This study provides an overview of AI knowledge, attitudes, and practices in learning and research among Vietnamese students and identifies factors associated with their AI practices. Overall, students showed relatively favorable AI knowledge and attitudes. However, their actual AI practices appeared more limited. This suggests a gap between awareness, perception, and practical application. The findings also indicate that students with better knowledge and more positive attitudes were more likely to report greater AI practices. In contrast, demographic and academic characteristics appeared to play a less important role. These results highlight the importance of improving both AI literacy and confidence in applying AI tools in medical education.

Comparison With Prior Work and Interpretation of Findings

In the context of the digital revolution reshaping every aspect of life, global medical education is no exception, and it has made significant strides in the application of AI. Medical students worldwide are increasingly proactively integrating AI into their learning processes, viewing it as a powerful tool to optimize knowledge acquisition.

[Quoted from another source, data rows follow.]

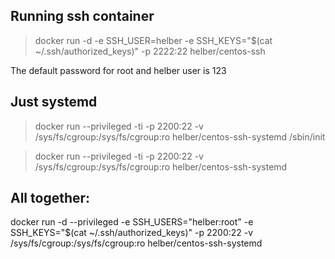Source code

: 
Running ssh container
---------------------

> docker run -d -e SSH_USER=helber -e SSH_KEYS="$(cat ~/.ssh/authorized_keys)" -p 2222:22 helber/centos-ssh

The default password for root and helber user is 123

Just systemd
------------
> docker run --privileged -ti -p 2200:22 -v /sys/fs/cgroup:/sys/fs/cgroup:ro helber/centos-ssh-systemd /sbin/init

> docker run --privileged -ti -p 2200:22 -v /sys/fs/cgroup:/sys/fs/cgroup:ro helber/centos-ssh-systemd


All together:
-------------

docker run -d --privileged -e SSH_USERS="helber:root" -e SSH_KEYS="$(cat ~/.ssh/authorized_keys)" -p 2200:22 -v /sys/fs/cgroup:/sys/fs/cgroup:ro helber/centos-ssh-systemd

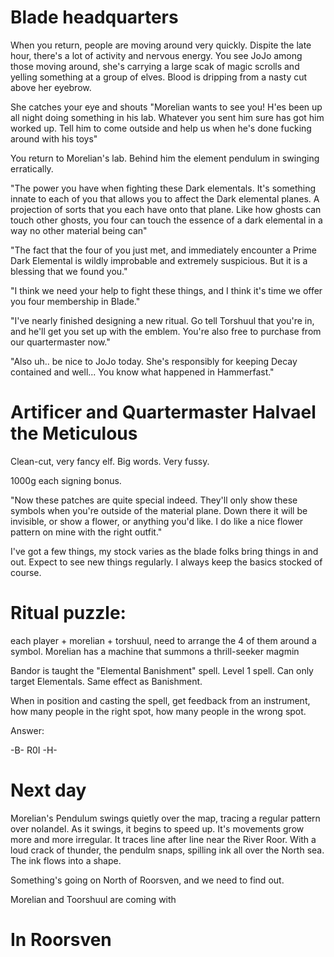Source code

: # Blade headquarters

When you return, people are moving around very quickly. Dispite the late hour, there's a lot of activity and nervous energy. You see JoJo among those moving around, she's carrying a large scak of magic scrolls and yelling something at a group of elves. Blood is dripping from a nasty cut above her eyebrow.

She catches your eye and shouts "Morelian wants to see you! H'es been up all night doing something in his lab. Whatever you sent him sure has got him worked up. Tell him to come outside and help us when he's done fucking around with his toys"

You return to Morelian's lab. Behind him the element pendulum in swinging erratically.

"The power you have when fighting these Dark elementals. It's something innate to each of you that allows you to affect the Dark elemental planes. A projection of sorts that you each have onto that plane. Like how ghosts can touch other ghosts, you four can touch the essence of a dark elemental in a way no other material being can"

"The fact that the four of you just met, and immediately encounter a Prime Dark Elemental is wildly improbable and extremely suspicious. But it is a blessing that we found you."

"I think we need your help to fight these things, and I think it's time we offer you four membership in Blade."

"I've nearly finished designing a new ritual. Go tell Torshuul that you're in, and he'll get you set up with the emblem. You're also free to purchase from our quartermaster now."

"Also uh.. be nice to JoJo today. She's responsibly for keeping Decay contained and well... You know what happened in Hammerfast."

# Artificer and Quartermaster Halvael the Meticulous

Clean-cut, very fancy elf. Big words. Very fussy.

1000g each signing bonus.

"Now these patches are quite special indeed. They'll only show these symbols when you're outside of the material plane. Down there it will be invisible, or show a flower, or anything you'd like. I do like a nice flower pattern on mine with the right outfit."

I've got a few things, my stock varies as the blade folks bring things in and out. Expect to see new things regularly. I always keep the basics stocked of course.

# Ritual puzzle:

each player + morelian + torshuul, need to arrange the 4 of them around a symbol. Morelian has a machine that summons a thrill-seeker magmin

Bandor is taught the "Elemental Banishment" spell. Level 1 spell. Can only target Elementals. Same effect as Banishment.

When in position and casting the spell, get feedback from an instrument, how many people in the right spot, how many people in the wrong spot.

Answer:

-B-
R0I
-H-

# Next day

Morelian's Pendulum swings quietly over the map, tracing a regular pattern over nolandel. As it swings, it begins to speed up. It's movements grow more and more irregular. It traces line after line near the River Roor. With a loud crack of thunder, the pendulm snaps, spilling ink all over the North sea. The ink flows into a shape.

Something's going on North of Roorsven, and we need to find out.

Morelian and Toorshuul are coming with

# In Roorsven

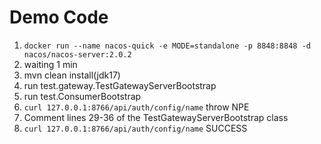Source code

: # Demo Code

1. `docker run --name nacos-quick -e MODE=standalone -p 8848:8848 -d nacos/nacos-server:2.0.2`   
2. waiting 1 min
3. mvn clean install(jdk17)
4. run test.gateway.TestGatewayServerBootstrap
5. run test.ConsumerBootstrap
6. `curl 127.0.0.1:8766/api/auth/config/name`    throw NPE
7. Comment lines 29-36 of the TestGatewayServerBootstrap class
8. `curl 127.0.0.1:8766/api/auth/config/name`    SUCCESS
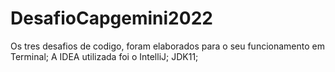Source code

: # DesafioCapgemini2022

Os tres desafios de codigo, foram elaborados para o seu funcionamento em Terminal;
A IDEA utilizada foi o IntelliJ;
JDK11;
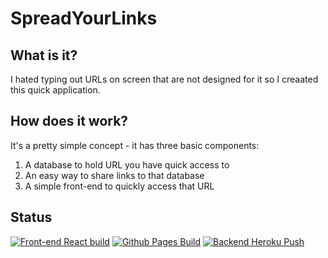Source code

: # SpreadYourLinks

## What is it?

I hated typing out URLs on screen that are not designed for it so I creaated this quick application.

## How does it work?

It's a pretty simple concept - it has three basic components:

1. A database to hold URL you have quick access to
2. An easy way to share links to that database
3. A simple front-end to quickly access that URL

## Status

[![Front-end React build](https://github.com/ddshd/spreadyourlink/actions/workflows/CIDeploy.yml/badge.svg)](https://github.com/ddshd/spreadyourlink/actions/workflows/CIDeploy.yml)
[![Github Pages Build](https://github.com/spreadyourlinks/spreadyourlinks.github.io/actions/workflows/pages/pages-build-deployment/badge.svg)](https://github.com/spreadyourlinks/spreadyourlinks.github.io/actions/workflows/pages/pages-build-deployment)
[![Backend Heroku Push](https://github.com/ddshd/spreadyourlinks-backend/actions/workflows/PushToHeroku.yml/badge.svg)](https://github.com/ddshd/spreadyourlinks-backend/actions/workflows/PushToHeroku.yml)
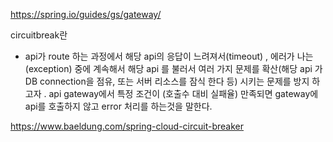 https://spring.io/guides/gs/gateway/

circuitbreak란

- api가 route 하는 과정에서 해당 api의 응답이 느려져서(timeout) , 에러가 나는(exception) 중에 계속해서 해당 api 를 불러서 여러 가지 문제를 확산(해당 api 가 DB connection을 점유, 또는 서버 리소스를 잠식 한다 등) 시키는 문제를 방지 하고자 . api gateway에서 특정 조건이 (호출수 대비 실패율) 만족되면 gateway에 api를 호출하지 않고 error 처리를 하는것을 말한다.



https://www.baeldung.com/spring-cloud-circuit-breaker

In this study, most students reported familiarity with AI tools used in education, such as ChatGPT and Gemini, and many indicated an understanding of basic AI concepts. However, more advanced knowledge remained limited, with only approximately one-quarter of participants reporting an understanding of concepts such as machine learning and deep learning. This pattern suggests that students are more likely to engage with AI as end users in daily learning activities rather than to possess a deeper conceptual understanding of the underlying technologies. These findings are consistent with previous international studies. A study of 762 medical students in Sudan found that 15.7% lacked knowledge of basic AI concepts, 67.3% had no knowledge of deep learning and machine learning, and 56.7% were unaware of any applications of AI in the health care field [16]. Previous studies conducted among medical students in Vietnam also reported similar results [11,13]. In one study, 91% of students had never received formal training in AI use [13]. Another study found that 92.2% had no understanding of AI in medicine, and 89.1% had never attended any AI-related seminars or specialized courses [11]. One possible explanation is that AI has not yet been systematically integrated into the medical curriculum in many training institutions. Consequently, students often acquire AI knowledge through informal sources such as social media, online platforms, or discussions with friends, rather than through structured educational programs or experts in the field. While this informal exposure may increase familiarity with widely accessible AI tools, it may not be sufficient to develop a comprehensive understanding of core AI principles or their clinical applications. These findings highlight the need to incorporate formal AI training into medical education. Such training should focus on fundamental concepts, including machine learning, data analytics, and AI application in clinical medical practice.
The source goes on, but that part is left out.